Le 6 septembre, la première procédure alternative de résolution de litiges (Parl) du « .fr » par décision technique a eu lieu. Le Centre d’arbitrage et de médiation de l’OMPI a rendu sa décision.
Le litige portait sur le nom de domaine cybermut.fr.

Dépôts de marques françaises

La société française Skiwebcenter l’avait déposé le 19 mai dernier, alors que l’entreprise strasbourgeoise Euro-Information avait « deux enregistrements de marques françaises du 6 juin 1995 portant sur le nom CYBERMUT et du 10 septembre 1999 portant sur le nom CYBERMUT PAIEMENT, un enregistrement de marque communautaire du 10 février 2000 portant sur le nom CYBERMUT PAIEMENT, et des noms de domaine cybermut.com, cybermut.net et cybermut.org respectivement enregistrés le 4 novembre 1997 pour les deux premiers et le 6 septembre 2001 pour le troisième ».

Condamnation d’un nom de domaine non actif

Euro-Information utilise le terme cybermut « à titre commercial en relation avec une gamme de services bancaires et de paiement en ligne ». Euro-Information a déclaré que Skiwebcenter faisait rediriger cybermut.fr sur son site institutionnel. Ce fait n’a pas été prouvé.
Cependant, et élément plus qu’intéressant « l’utilisation du nom de domaine au sens du Règlement n’implique pas nécessairement que le nom de domaine soit actif, c’est à dire permette l’accès à un site ou une page web ».

La décision de l’expert William Lobelson est sans équivoque : « l’enregistrement et l’utilisation du nom de domaine litigieux constituent une atteinte aux droits du requérant protégés en France, ainsi qu’aux règles de la concurrence et du comportement loyal en matière commerciale, et que le requérant est fondé à solliciter la transmission à son profit du nom de domaine, l’expert ordonne en application de l’article 20c) du Règlement la transmission du nom de domaine au profit du requérant, sous réserve de sa conformité avec la Charte. »
Cette première décision Parl tend à démontrer qu’un nom de domaine enregistré en .fr correspondant à une marque française ne peut l’être que par le détenteur de la dite marque.

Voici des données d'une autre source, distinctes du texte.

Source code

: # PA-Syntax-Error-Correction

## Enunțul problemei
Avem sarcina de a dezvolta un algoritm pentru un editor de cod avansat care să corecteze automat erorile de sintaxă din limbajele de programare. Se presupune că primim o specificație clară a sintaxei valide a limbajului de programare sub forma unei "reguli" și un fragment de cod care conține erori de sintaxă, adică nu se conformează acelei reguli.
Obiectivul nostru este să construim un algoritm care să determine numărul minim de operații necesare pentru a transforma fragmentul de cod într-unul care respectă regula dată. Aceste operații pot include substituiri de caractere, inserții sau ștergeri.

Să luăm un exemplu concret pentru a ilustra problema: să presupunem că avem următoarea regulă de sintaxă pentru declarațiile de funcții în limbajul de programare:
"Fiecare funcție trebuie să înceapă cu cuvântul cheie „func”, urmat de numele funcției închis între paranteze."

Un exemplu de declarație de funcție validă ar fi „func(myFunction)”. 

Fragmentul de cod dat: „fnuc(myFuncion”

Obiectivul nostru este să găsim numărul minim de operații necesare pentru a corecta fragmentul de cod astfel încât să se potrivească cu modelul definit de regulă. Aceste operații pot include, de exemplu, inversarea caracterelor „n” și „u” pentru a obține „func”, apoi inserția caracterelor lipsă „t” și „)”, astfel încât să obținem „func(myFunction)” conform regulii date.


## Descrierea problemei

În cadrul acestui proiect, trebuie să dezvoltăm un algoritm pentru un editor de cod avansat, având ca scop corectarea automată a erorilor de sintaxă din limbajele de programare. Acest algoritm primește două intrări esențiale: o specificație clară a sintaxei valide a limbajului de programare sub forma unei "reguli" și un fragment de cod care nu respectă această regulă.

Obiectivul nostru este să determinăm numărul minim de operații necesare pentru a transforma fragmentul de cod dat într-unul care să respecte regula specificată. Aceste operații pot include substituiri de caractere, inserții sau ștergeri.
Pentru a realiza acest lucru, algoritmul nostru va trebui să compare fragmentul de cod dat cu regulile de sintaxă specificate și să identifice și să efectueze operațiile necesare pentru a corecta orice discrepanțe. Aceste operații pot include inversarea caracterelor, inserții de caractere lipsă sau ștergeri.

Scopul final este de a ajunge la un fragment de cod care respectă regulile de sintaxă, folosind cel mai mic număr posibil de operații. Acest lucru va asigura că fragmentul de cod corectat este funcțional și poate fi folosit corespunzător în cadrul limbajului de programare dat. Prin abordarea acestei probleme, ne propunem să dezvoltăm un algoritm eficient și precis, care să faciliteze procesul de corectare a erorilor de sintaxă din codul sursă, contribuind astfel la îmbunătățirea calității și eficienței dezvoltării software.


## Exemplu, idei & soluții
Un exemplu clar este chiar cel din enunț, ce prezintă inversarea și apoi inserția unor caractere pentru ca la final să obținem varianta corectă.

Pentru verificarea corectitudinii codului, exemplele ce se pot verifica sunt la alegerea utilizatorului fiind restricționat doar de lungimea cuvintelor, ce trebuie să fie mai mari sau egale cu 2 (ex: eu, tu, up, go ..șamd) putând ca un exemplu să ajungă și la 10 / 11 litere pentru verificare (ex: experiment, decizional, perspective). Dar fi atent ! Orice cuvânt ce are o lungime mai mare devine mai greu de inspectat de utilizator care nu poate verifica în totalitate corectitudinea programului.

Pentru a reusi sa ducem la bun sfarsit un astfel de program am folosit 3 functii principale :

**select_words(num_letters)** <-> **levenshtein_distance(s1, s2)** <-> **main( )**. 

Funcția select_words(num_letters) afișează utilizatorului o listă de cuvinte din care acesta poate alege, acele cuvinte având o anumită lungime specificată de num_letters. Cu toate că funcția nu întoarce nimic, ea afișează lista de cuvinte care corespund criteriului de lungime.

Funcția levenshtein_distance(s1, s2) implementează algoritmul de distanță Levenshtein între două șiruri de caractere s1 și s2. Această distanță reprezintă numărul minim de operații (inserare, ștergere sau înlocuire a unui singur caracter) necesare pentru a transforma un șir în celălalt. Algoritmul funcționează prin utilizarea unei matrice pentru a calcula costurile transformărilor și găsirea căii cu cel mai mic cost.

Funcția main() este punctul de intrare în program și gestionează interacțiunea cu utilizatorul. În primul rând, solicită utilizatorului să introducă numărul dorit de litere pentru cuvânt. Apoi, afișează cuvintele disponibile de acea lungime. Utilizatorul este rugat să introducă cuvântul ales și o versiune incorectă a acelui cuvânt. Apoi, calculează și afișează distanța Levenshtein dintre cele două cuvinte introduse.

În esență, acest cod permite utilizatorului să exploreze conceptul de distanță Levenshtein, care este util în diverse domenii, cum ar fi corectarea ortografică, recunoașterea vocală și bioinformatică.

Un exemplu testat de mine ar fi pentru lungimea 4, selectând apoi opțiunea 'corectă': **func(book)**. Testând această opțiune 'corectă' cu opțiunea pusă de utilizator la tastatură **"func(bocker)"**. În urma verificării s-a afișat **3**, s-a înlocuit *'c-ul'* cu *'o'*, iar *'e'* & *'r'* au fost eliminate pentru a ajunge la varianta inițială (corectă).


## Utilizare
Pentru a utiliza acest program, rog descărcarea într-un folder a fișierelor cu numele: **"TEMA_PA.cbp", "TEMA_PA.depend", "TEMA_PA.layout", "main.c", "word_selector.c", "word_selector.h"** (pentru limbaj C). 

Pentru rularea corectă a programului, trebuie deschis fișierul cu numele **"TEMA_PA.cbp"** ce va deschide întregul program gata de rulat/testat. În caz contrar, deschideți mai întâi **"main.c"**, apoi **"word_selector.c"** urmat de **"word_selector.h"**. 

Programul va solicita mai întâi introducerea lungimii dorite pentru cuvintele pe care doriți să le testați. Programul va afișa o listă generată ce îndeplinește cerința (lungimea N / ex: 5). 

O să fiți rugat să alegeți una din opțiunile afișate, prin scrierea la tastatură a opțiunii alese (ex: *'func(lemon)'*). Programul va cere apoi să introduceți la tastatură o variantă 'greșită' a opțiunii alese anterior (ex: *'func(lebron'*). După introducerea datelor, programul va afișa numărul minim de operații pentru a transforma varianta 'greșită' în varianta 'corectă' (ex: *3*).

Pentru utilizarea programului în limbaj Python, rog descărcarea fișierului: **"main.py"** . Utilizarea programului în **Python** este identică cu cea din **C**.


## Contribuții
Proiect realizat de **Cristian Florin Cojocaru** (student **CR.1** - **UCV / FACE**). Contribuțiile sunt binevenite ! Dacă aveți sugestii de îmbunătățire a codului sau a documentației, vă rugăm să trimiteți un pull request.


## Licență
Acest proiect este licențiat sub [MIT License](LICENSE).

N’oublions pas aussi les questions de classe.

Rappelons que la Parl est un mode alternatif de résolution de litiges rapide (dans ce cas précis, deux mois) mis en place lors de l’ouverture du .fr. Elle n’est pas à confondre avec les décisions en référé connues depuis l’ouverture. Dans le cadre d’une Parl, il n’y a pas de dommages et intérêts, par exemple.